Cryptocurrencies are not assets in a parallel world but somewhat “real” assets and, as such, are affected by what happens in the global economy.
Numerous examples could be given in this regard, but two are perhaps just the most fitting:
- The March 2020 market crash;
- The Fed’s inflationary policies.
The Covid Panic
In March 2020, the world took note that there was an enemy as devious as it was dangerous: Covid-19. When the Coronavirus spread to China, then Italy and consequently Europe, and finally the United States, markets experienced days of terror. The panic that swept through the stock exchanges did not leave cryptocurrencies untouched either. Suffice it to say that on March 14, 2020, Bitcoin lost 20% in just 24 hours.
In those days, investors were liquidating everything to profit wherever possible and get to break-even portfolios. Cryptocurrencies and stock markets showed an unusual but, in some ways, also obvious correlation.
The policies of quantitative easing and helicopter money
The global economy came to a screeching halt due to lockdowns and border closures. This lockdown has led central banks to intervene either by printing money (helicopter money) or buying government bonds (quantitative easing).
In particular, the policies of the Fed in the United States, which has printed trillions of dollars to cope with the stalling of the American economy, have resulted in a widely announced consequence. Rising inflation.
Against this backdrop, it is no coincidence that cryptocurrency purchases and trading have increased. Bitcoin, like gold, has been seen as a protection against inflation. For these reasons, the price of BTC just in 2021 hit its all-time high, first at $66,000 in April and then at $69,000 in November.
How the global economy influences cryptocurrency: concrete cases
So, does the global economy influence cryptocurrencies? Yes, and very much so. The opposite is also true: cryptocurrencies, Bitcoin in the lead, can also influence global markets.
When Tesla invested $1.5 billion in Bitcoin last February, the economic world opened its eyes wide, taking note definitively that Bitcoin is not the currency of the dark web but an investment tool in its own right.

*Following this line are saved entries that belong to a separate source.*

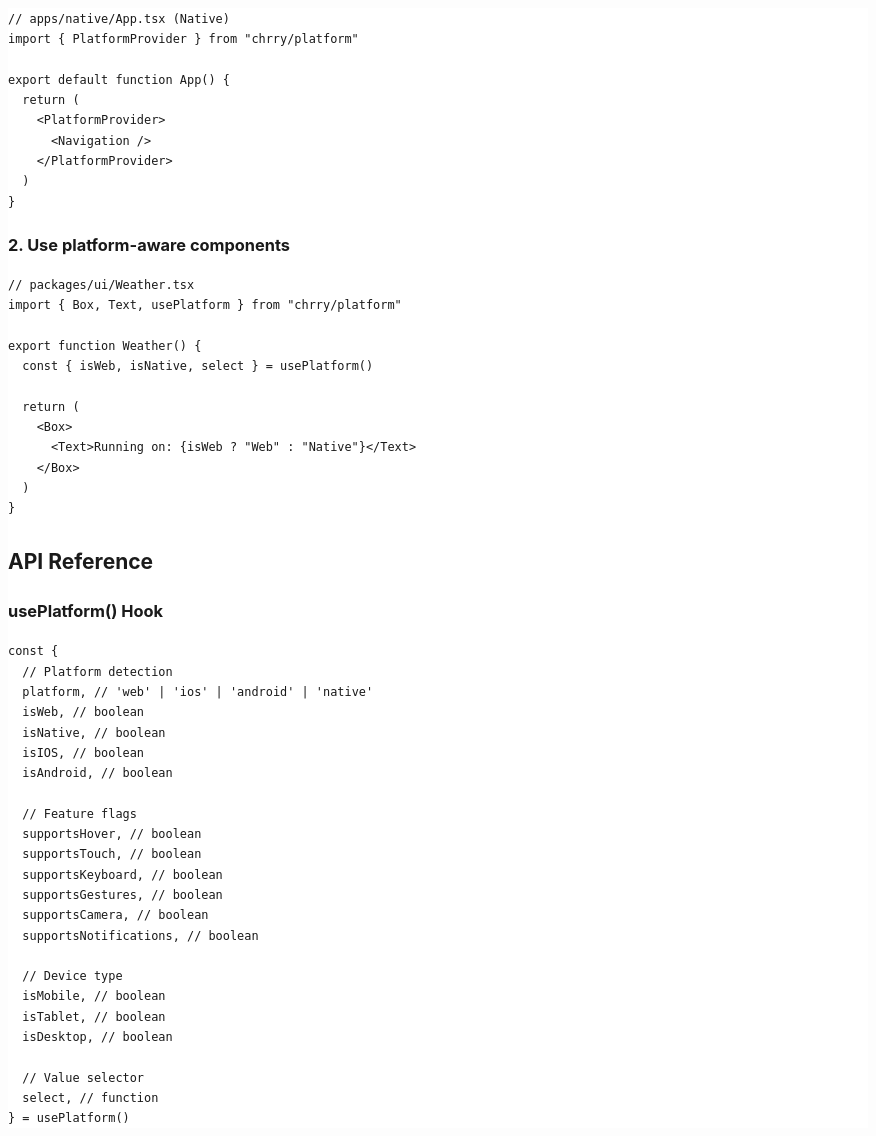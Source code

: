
 ```tsx
// apps/native/App.tsx (Native)
import { PlatformProvider } from "chrry/platform"

export default function App() {
  return (
    <PlatformProvider>
      <Navigation />
    </PlatformProvider>
  )
}
```

### 2. Use platform-aware components

```tsx
// packages/ui/Weather.tsx
import { Box, Text, usePlatform } from "chrry/platform"

export function Weather() {
  const { isWeb, isNative, select } = usePlatform()

  return (
    <Box>
      <Text>Running on: {isWeb ? "Web" : "Native"}</Text>
    </Box>
  )
}
```

## API Reference

### usePlatform() Hook

```tsx
const {
  // Platform detection
  platform, // 'web' | 'ios' | 'android' | 'native'
  isWeb, // boolean
  isNative, // boolean
  isIOS, // boolean
  isAndroid, // boolean

  // Feature flags
  supportsHover, // boolean
  supportsTouch, // boolean
  supportsKeyboard, // boolean
  supportsGestures, // boolean
  supportsCamera, // boolean
  supportsNotifications, // boolean

  // Device type
  isMobile, // boolean
  isTablet, // boolean
  isDesktop, // boolean

  // Value selector
  select, // function
} = usePlatform()
```
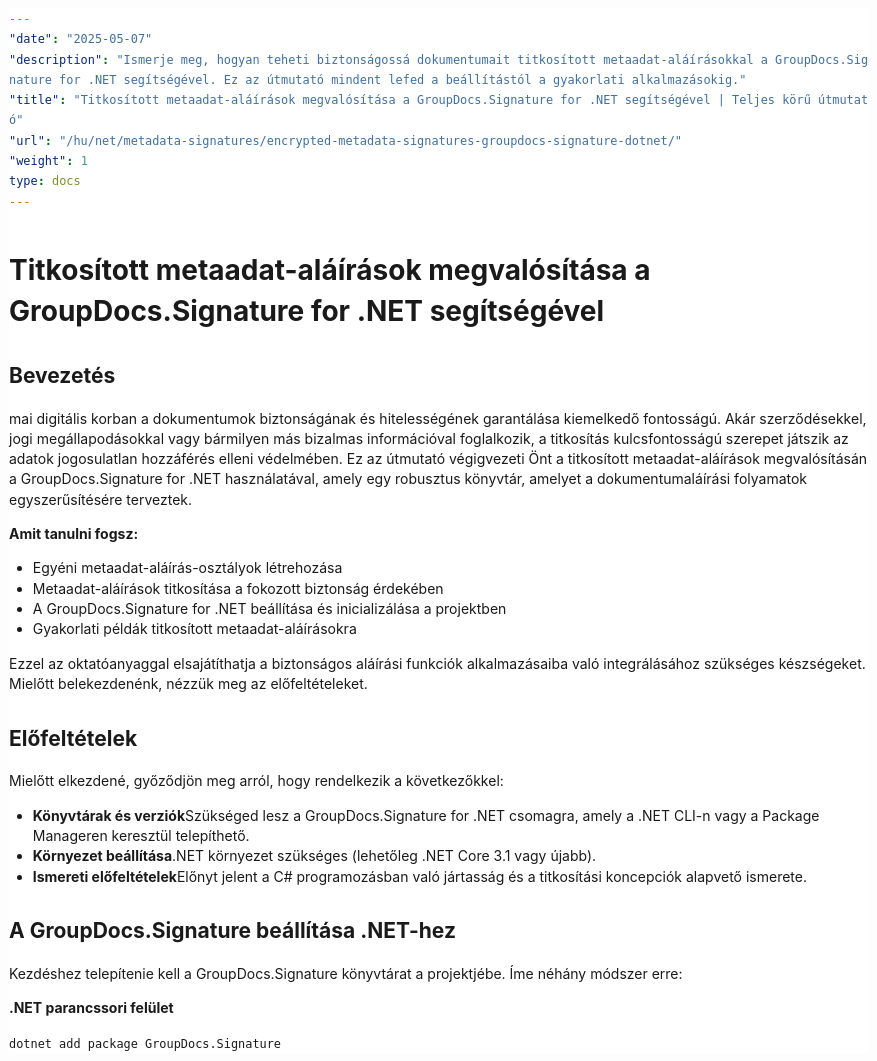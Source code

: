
 ```yaml
---
"date": "2025-05-07"
"description": "Ismerje meg, hogyan teheti biztonságossá dokumentumait titkosított metaadat-aláírásokkal a GroupDocs.Signature for .NET segítségével. Ez az útmutató mindent lefed a beállítástól a gyakorlati alkalmazásokig."
"title": "Titkosított metaadat-aláírások megvalósítása a GroupDocs.Signature for .NET segítségével | Teljes körű útmutató"
"url": "/hu/net/metadata-signatures/encrypted-metadata-signatures-groupdocs-signature-dotnet/"
"weight": 1
type: docs
---
```

# Titkosított metaadat-aláírások megvalósítása a GroupDocs.Signature for .NET segítségével

## Bevezetés

mai digitális korban a dokumentumok biztonságának és hitelességének garantálása kiemelkedő fontosságú. Akár szerződésekkel, jogi megállapodásokkal vagy bármilyen más bizalmas információval foglalkozik, a titkosítás kulcsfontosságú szerepet játszik az adatok jogosulatlan hozzáférés elleni védelmében. Ez az útmutató végigvezeti Önt a titkosított metaadat-aláírások megvalósításán a GroupDocs.Signature for .NET használatával, amely egy robusztus könyvtár, amelyet a dokumentumaláírási folyamatok egyszerűsítésére terveztek.

**Amit tanulni fogsz:**
- Egyéni metaadat-aláírás-osztályok létrehozása
- Metaadat-aláírások titkosítása a fokozott biztonság érdekében
- A GroupDocs.Signature for .NET beállítása és inicializálása a projektben
- Gyakorlati példák titkosított metaadat-aláírásokra

Ezzel az oktatóanyaggal elsajátíthatja a biztonságos aláírási funkciók alkalmazásaiba való integrálásához szükséges készségeket. Mielőtt belekezdenénk, nézzük meg az előfeltételeket.

## Előfeltételek

Mielőtt elkezdené, győződjön meg arról, hogy rendelkezik a következőkkel:

- **Könyvtárak és verziók**Szükséged lesz a GroupDocs.Signature for .NET csomagra, amely a .NET CLI-n vagy a Package Manageren keresztül telepíthető.
- **Környezet beállítása**.NET környezet szükséges (lehetőleg .NET Core 3.1 vagy újabb).
- **Ismereti előfeltételek**Előnyt jelent a C# programozásban való jártasság és a titkosítási koncepciók alapvető ismerete.

## A GroupDocs.Signature beállítása .NET-hez

Kezdéshez telepítenie kell a GroupDocs.Signature könyvtárat a projektjébe. Íme néhány módszer erre:

**.NET parancssori felület**
```bash
dotnet add package GroupDocs.Signature
```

Tesla does not go unnoticed: it is the car company of the richest man in the world, Elon Musk. And even his tweets have indeed shaken the market (of cryptocurrencies) and determined pumps and dumps of Bitcoin and Dogecoin.
Just as an app was enough to rewrite the financial market rules
Robinhood was how a large group of retail investors banded together against hedge funds, buying en masse the shares of GameStop so far in crisis. They also did it for Dogecoin, producing a result: meme-stocks were born on the stock markets, and thousands of meme-coins were born in the cryptocurrency sector.
If this is not influence.
The regulatory factor
In any case, it is not only economic scenarios that influence the fate of cryptocurrencies but also the behavior of regulators. When China banned Bitcoin last May, the sector suffered a slump, then recovered.
Now the eyes are on the United States. Cryptocurrency regulation has been talked about for some time, but there is little concrete yet. When a serious regulation arrives that doesn’t limit itself to looking at cryptocurrency only as a good to be taxed, the sector will be able to choose whether to grow or to sink. The rest could probably be done by the European Union, which is also at the window.
Probably stablecoins will be the cryptocurrencies that risk the biggest setbacks. The attention on their reserves is at the highest levels, and it is not excluded to impose to the companies that issue them to turn into real banks.
It is recognized by all, however, that regulation can only do good to the sector, avoiding that cryptocurrency projects can then find themselves in a courtroom, as happened to Ripple.
We just have to wait and see if 2022 can be the year of the turning point in this sense.